For fun, for nostalgia, for distinctiveness, for boldness, for my heart and my
soul.

[https://en.wikipedia.org/wiki/Chicago_%28typeface%29](https://en.wikipedia.org/wiki/Chicago_%28typeface%29)

Susan Kare, its prolific designer:

[https://en.wikipedia.org/wiki/Susan_Kare](https://en.wikipedia.org/wiki/Susan_Kare)

------
starshadowx2
Neue Haas Grotesk [0], the original name and style of Helvetica.

[0] [http://www.fontbureau.com/nhg/](http://www.fontbureau.com/nhg/)

------
charlieegan3
Anything I don't need to extra pay for!

Lato is nice - it's on Google Fonts.

------
Raed667
I enjoy using "Duru Sans" whenever I need to write some paragraphs.

For headings and titles I like a clean "DejaVu Sans"

------
rooundio
Gotham by Tobias Frere-Jones.

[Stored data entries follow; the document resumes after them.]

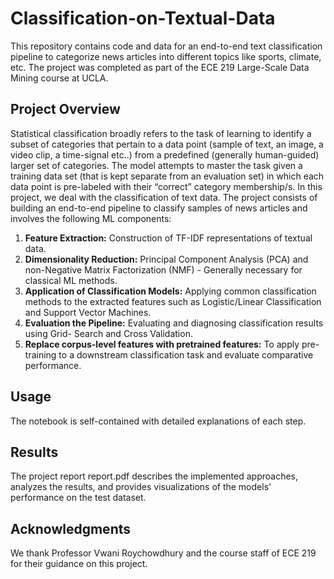 # Classification-on-Textual-Data

This repository contains code and data for an end-to-end text classification pipeline to categorize news articles into different topics like sports, climate, etc. The project was completed as part of the ECE 219 Large-Scale Data Mining course at UCLA.

## Project Overview

Statistical classification broadly refers to the task of learning to identify a subset of categories that pertain to a data point (sample of text, an image, a video clip, a time-signal etc..) from a predefined (generally human-guided) larger set of categories. The model attempts to master the task given a training data set (that is kept separate from an evaluation set) in which each data point is pre-labeled with their “correct” category membership/s. In this project, we deal with the classification of text data. The project consists of building an end-to-end pipeline to classify samples of news articles and involves the following ML components:

1. **Feature Extraction:** Construction of TF-IDF representations of textual data.
2. **Dimensionality Reduction:** Principal Component Analysis (PCA) and non-Negative Matrix Factorization (NMF) - Generally necessary for classical ML methods.
3. **Application of Classification Models:** Applying common classification methods to the extracted features such as Logistic/Linear Classification and Support Vector Machines.
4. **Evaluation the Pipeline:** Evaluating and diagnosing classification results using Grid- Search and Cross Validation.
5. **Replace corpus-level features with pretrained features:** To apply pre-training to a downstream classification task and evaluate comparative performance.

## Usage
The notebook is self-contained with detailed explanations of each step.

## Results
The project report report.pdf describes the implemented approaches, analyzes the results, and provides visualizations of the models' performance on the test dataset.

## Acknowledgments
We thank Professor Vwani Roychowdhury and the course staff of ECE 219 for their guidance on this project.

A very similar open source alternative is
Montserrat by Julieta Ulanovsky

------
BjoernKW
Is there such a thing? Sounds a bit like 'favourite colour'.

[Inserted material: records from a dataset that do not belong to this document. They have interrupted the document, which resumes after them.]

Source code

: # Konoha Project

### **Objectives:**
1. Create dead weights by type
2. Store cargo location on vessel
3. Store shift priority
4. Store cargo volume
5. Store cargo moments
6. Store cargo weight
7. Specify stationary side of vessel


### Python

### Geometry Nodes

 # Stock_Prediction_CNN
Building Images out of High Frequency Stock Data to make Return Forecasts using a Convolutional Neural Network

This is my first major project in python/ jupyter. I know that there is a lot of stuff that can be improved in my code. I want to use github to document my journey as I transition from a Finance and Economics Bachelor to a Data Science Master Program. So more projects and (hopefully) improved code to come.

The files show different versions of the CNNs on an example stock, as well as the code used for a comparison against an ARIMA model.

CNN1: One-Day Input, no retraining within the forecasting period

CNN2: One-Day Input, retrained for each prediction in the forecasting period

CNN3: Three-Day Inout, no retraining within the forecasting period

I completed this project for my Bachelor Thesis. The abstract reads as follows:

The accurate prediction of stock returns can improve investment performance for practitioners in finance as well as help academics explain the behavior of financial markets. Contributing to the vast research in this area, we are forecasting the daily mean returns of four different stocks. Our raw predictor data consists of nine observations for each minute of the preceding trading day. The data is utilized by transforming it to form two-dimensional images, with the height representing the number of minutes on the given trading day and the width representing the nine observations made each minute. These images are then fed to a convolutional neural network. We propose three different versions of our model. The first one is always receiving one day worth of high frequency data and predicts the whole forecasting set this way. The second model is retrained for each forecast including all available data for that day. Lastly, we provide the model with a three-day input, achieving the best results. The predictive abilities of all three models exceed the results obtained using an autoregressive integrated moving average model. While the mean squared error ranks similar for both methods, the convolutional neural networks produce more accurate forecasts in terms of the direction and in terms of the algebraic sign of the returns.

Anyway, that said, Fira Sans is very nice.

------
tptacek
Chaparral.

------
Tomte
Bembo. Impractical as it may be sometimes, I just adore the capital R.

------
kp25
I just enjoy writing code using "Monospace".

------
brudgers
Depends on why I am selecting a typeface.

------
mnort9
Open Sans

------
gjvc
consolas 11pt

------
ivebencrazy
I'm a huge fan of Freight Text Pro for serifs
([https://typekit.com/fonts/freight-text-
pro](https://typekit.com/fonts/freight-text-pro)). It's like... just rounded
enough to be soft and kind, but still be professional. I'm talking mostly
about the medium weight, but the whole series is nice.